*EXERCISE REQUIREMENTS*
Look below for the line that contains "t (10) & 22 & 34 \\", then copy it and each following line exactly, through and including the line that contains "Pitch-class integer & First negative".

Data entries
....................

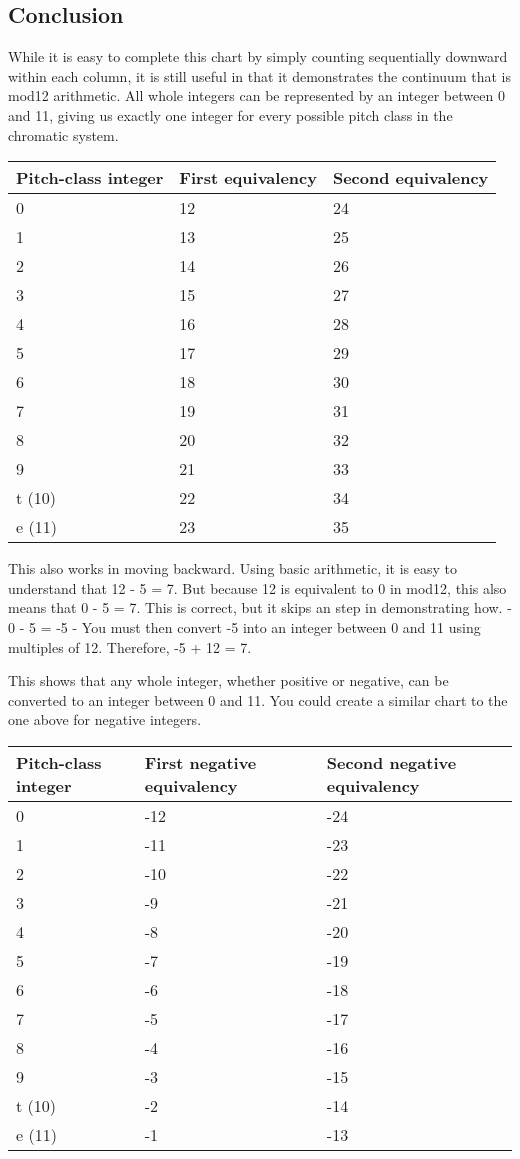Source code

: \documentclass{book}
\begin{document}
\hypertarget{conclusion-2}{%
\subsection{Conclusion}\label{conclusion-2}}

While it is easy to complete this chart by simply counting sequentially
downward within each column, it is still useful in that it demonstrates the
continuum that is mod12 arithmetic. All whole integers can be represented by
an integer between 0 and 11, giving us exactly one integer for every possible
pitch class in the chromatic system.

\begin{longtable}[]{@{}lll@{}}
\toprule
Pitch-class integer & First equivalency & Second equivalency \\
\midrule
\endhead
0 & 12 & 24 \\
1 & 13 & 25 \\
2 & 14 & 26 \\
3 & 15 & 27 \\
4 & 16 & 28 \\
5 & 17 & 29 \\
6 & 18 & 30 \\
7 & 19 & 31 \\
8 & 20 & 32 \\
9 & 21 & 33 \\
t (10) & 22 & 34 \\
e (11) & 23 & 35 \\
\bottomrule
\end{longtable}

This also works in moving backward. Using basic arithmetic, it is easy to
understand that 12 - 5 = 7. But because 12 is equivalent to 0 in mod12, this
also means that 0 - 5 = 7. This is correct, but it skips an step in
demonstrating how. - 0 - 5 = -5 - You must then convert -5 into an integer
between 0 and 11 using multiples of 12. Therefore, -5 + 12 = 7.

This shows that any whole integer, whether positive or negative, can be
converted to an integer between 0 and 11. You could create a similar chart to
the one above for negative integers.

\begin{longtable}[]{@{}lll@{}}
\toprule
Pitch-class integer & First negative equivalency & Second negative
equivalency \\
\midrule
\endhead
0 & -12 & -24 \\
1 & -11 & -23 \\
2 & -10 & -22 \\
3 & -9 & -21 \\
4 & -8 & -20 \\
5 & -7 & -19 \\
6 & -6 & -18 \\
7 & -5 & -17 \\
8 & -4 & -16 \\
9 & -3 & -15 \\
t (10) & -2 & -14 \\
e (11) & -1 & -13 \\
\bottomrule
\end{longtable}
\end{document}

....................

*RESPONSE TO THE TASK*
t (10) & 22 & 34 \\
e (11) & 23 & 35 \\
\bottomrule
\end{longtable}

This also works in moving backward. Using basic arithmetic, it is easy to
understand that 12 - 5 = 7. But because 12 is equivalent to 0 in mod12, this
also means that 0 - 5 = 7. This is correct, but it skips an step in
demonstrating how. - 0 - 5 = -5 - You must then convert -5 into an integer
between 0 and 11 using multiples of 12. Therefore, -5 + 12 = 7.

This shows that any whole integer, whether positive or negative, can be
converted to an integer between 0 and 11. You could create a similar chart to
the one above for negative integers.

\begin{longtable}[]{@{}lll@{}}
\toprule
Pitch-class integer & First negative equivalency & Second negative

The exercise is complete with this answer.